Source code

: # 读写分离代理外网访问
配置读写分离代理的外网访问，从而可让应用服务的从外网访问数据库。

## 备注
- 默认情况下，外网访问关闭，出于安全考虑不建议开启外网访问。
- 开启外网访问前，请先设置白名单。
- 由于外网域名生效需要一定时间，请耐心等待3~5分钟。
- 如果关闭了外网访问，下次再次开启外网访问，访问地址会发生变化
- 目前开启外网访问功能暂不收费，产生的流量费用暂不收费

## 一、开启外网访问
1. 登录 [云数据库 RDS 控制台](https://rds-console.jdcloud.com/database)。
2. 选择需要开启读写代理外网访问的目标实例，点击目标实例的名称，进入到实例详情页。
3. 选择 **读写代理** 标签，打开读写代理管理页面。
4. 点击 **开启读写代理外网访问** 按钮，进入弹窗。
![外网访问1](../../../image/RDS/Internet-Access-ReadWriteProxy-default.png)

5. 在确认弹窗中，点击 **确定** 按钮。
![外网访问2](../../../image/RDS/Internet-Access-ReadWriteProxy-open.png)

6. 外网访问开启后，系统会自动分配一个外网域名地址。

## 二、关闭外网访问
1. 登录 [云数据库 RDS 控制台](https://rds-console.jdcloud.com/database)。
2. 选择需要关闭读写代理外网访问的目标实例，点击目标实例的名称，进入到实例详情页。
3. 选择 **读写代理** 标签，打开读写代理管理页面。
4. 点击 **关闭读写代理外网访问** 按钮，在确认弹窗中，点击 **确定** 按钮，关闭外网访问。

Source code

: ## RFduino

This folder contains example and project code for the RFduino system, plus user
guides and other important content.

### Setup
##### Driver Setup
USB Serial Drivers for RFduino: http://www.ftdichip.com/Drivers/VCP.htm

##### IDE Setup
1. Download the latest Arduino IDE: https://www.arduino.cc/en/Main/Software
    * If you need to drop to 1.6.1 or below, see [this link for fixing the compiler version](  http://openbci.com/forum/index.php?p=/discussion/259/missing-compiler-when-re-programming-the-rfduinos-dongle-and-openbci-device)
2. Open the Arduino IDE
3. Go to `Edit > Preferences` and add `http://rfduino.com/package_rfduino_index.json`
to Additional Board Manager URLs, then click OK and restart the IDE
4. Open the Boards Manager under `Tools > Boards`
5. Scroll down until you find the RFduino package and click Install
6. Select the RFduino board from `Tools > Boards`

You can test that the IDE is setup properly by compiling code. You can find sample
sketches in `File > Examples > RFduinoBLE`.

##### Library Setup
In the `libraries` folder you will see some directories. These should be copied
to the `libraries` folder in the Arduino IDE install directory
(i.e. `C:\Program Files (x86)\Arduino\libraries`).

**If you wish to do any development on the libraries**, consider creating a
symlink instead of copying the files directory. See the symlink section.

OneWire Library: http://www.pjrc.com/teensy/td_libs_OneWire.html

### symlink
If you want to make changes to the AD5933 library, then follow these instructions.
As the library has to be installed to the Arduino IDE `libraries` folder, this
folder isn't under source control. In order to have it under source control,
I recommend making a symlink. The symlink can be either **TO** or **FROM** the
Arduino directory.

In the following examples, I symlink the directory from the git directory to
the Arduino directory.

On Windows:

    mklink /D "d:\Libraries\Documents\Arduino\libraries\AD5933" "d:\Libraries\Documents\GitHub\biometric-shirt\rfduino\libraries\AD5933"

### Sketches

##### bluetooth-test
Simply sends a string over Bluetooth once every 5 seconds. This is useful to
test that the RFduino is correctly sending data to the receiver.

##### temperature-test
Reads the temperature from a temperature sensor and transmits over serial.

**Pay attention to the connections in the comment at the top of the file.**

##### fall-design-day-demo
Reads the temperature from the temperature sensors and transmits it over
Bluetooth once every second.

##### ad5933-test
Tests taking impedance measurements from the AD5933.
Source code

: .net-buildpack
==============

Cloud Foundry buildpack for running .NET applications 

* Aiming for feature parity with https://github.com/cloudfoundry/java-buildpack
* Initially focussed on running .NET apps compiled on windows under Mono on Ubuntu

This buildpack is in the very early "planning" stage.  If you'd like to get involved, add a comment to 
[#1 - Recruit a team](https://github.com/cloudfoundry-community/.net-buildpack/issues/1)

^^^^

* _TASK ITEM_
Look above for the line that holds "Cloud Foundry buildpack", then copy it and each line after it exactly, through the last line of the data.

* _PROBLEM SOLUTION_
Cloud Foundry buildpack for running .NET applications 

* Aiming for feature parity with https://github.com/cloudfoundry/java-buildpack
* Initially focussed on running .NET apps compiled on windows under Mono on Ubuntu

This buildpack is in the very early "planning" stage.  If you'd like to get involved, add a comment to 
[#1 - Recruit a team](https://github.com/cloudfoundry-community/.net-buildpack/issues/1)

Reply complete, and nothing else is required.